Çok uğraştım gözümden bir damlacık düşsün diye
Belki bir nebze olsun rahatlatırdı
Ah şu can çekişen yüreğimi!
Her iç çekişimde kanayan yüreğimi
Ah belki yaşananları geriye alabilseydim
Hiç olmamış gibi davranabilseydim
Ne olurdu ki sanki?
Biliyordum bu günlerin geleceğini
Göz açıp kapayıncaya kadar
Neredeyse koskoca bir senenin geçeceğini.

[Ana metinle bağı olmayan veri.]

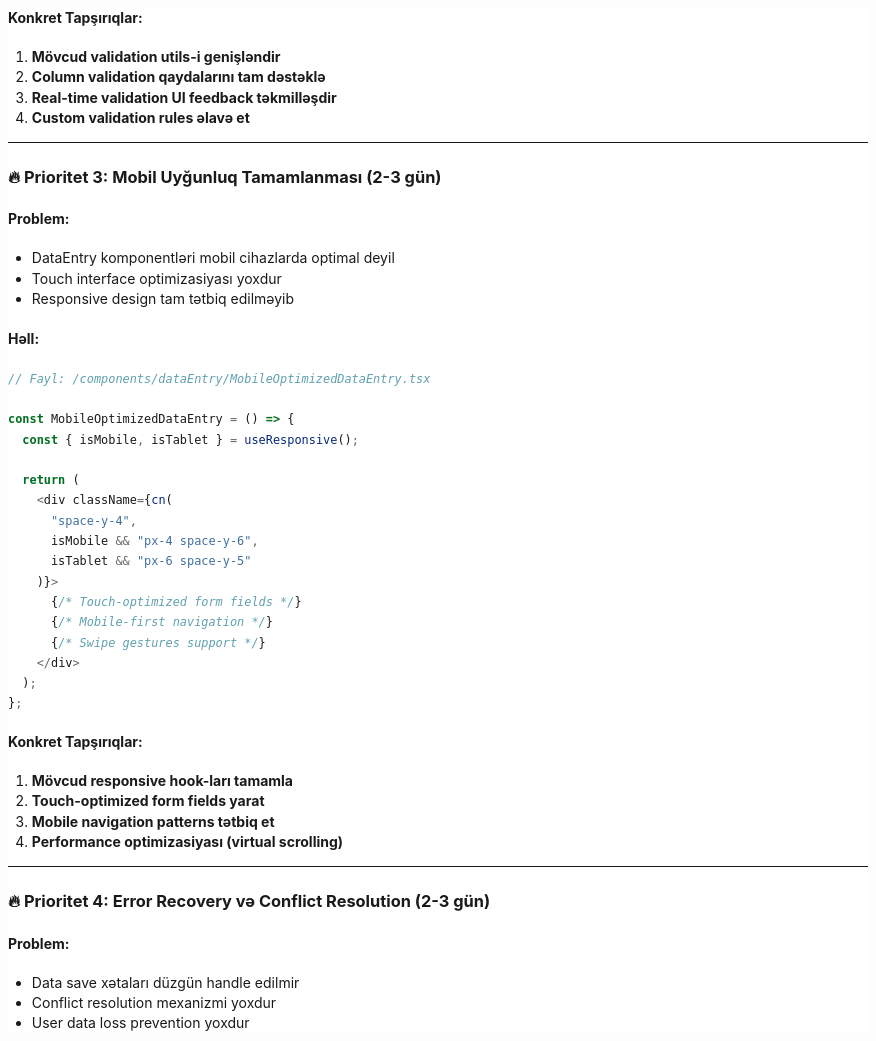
 ```typescript
```

#### **Konkret Tapşırıqlar:**
1. **Mövcud validation utils-i genişləndir**
2. **Column validation qaydalarını tam dəstəklə**
3. **Real-time validation UI feedback təkmilləşdir**
4. **Custom validation rules əlavə et**

---

### **🔥 Prioritet 3: Mobil Uyğunluq Tamamlanması (2-3 gün)**

#### **Problem:**
- DataEntry komponentləri mobil cihazlarda optimal deyil
- Touch interface optimizasiyası yoxdur
- Responsive design tam tətbiq edilməyib

#### **Həll:**
```typescript
// Fayl: /components/dataEntry/MobileOptimizedDataEntry.tsx

const MobileOptimizedDataEntry = () => {
  const { isMobile, isTablet } = useResponsive();
  
  return (
    <div className={cn(
      "space-y-4",
      isMobile && "px-4 space-y-6",
      isTablet && "px-6 space-y-5"
    )}>
      {/* Touch-optimized form fields */}
      {/* Mobile-first navigation */}
      {/* Swipe gestures support */}
    </div>
  );
};
```

#### **Konkret Tapşırıqlar:**
1. **Mövcud responsive hook-ları tamamla**
2. **Touch-optimized form fields yarat**
3. **Mobile navigation patterns tətbiq et**
4. **Performance optimizasiyası (virtual scrolling)**

---

### **🔥 Prioritet 4: Error Recovery və Conflict Resolution (2-3 gün)**

#### **Problem:**
- Data save xətaları düzgün handle edilmir
- Conflict resolution mexanizmi yoxdur
- User data loss prevention yoxdur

Aylar sonra sanki hala varmışsın gibi
Sesini duyacağımı bilseydim
Dikkat kesilirdi kulaklarım
Doyamadığım sesine.
10 Ekim 2024
Şimdi evimden çok uzaktayım
Kulaklarımda çınlayan Sema Moritz, hasret
Etrafımda yemyeşil dağlar, çiçekler, kanyonlar
Tilki gibi kıvrak incecik yollardan
Geçiyorum.
Biliyor musunuz şimdi evimden çok uzaktayım
Ağlıyorum gizlice
Kimsesiz karanlıklar
Derdime şifa
Olur mu dersiniz?
Ne insanlar görüyorum buralarda
Sarışın, katolik, papaz, küfürbaz, hain
Ne insanlar görüyorum buralarda,
Yardıma koşan hiç tanımadan.
Ağlamakla çevrili etrafım,
Dört yanım hüzün duvarları
Bak işte geldim
Al işte gidiyorum…
Kuzey Makedonya, 3 Eylül 2024
Korkuyorum yerlerinden sökülür diye dişlerim.
Bir kere daha hissetmek istemiyorum.
Bir kere daha haberdar olmak istemiyorum.
Uyku huzurlu kollarıyla sarmalıyken beni,
Ben bir başıma sabaha kadar oturuyorum.
Daha ne kadar pişer çömlek?
Neden ateşle çevrelenir toprak?
İnsan mıdır kendine tutsak,
Ölen midir giden kalan mı?
Söyle unutur muyum sesini bir gün?
Gülüşün silinir mi hafızamdan?
Ya unutursam sana dair her şeyi?
Ya göremezsem seni hiç rüyalarımda?
Acım bitmez ey tanrım biliyorum ama,
Sence de bu kadarı yeterli değil mi?
9 Ağustos 2024
Eskiden geceleri ağlardım
Şimdiyse günün yirmi dört saatinde
Sabahın beşi, öğleden sonra üç, gece dört.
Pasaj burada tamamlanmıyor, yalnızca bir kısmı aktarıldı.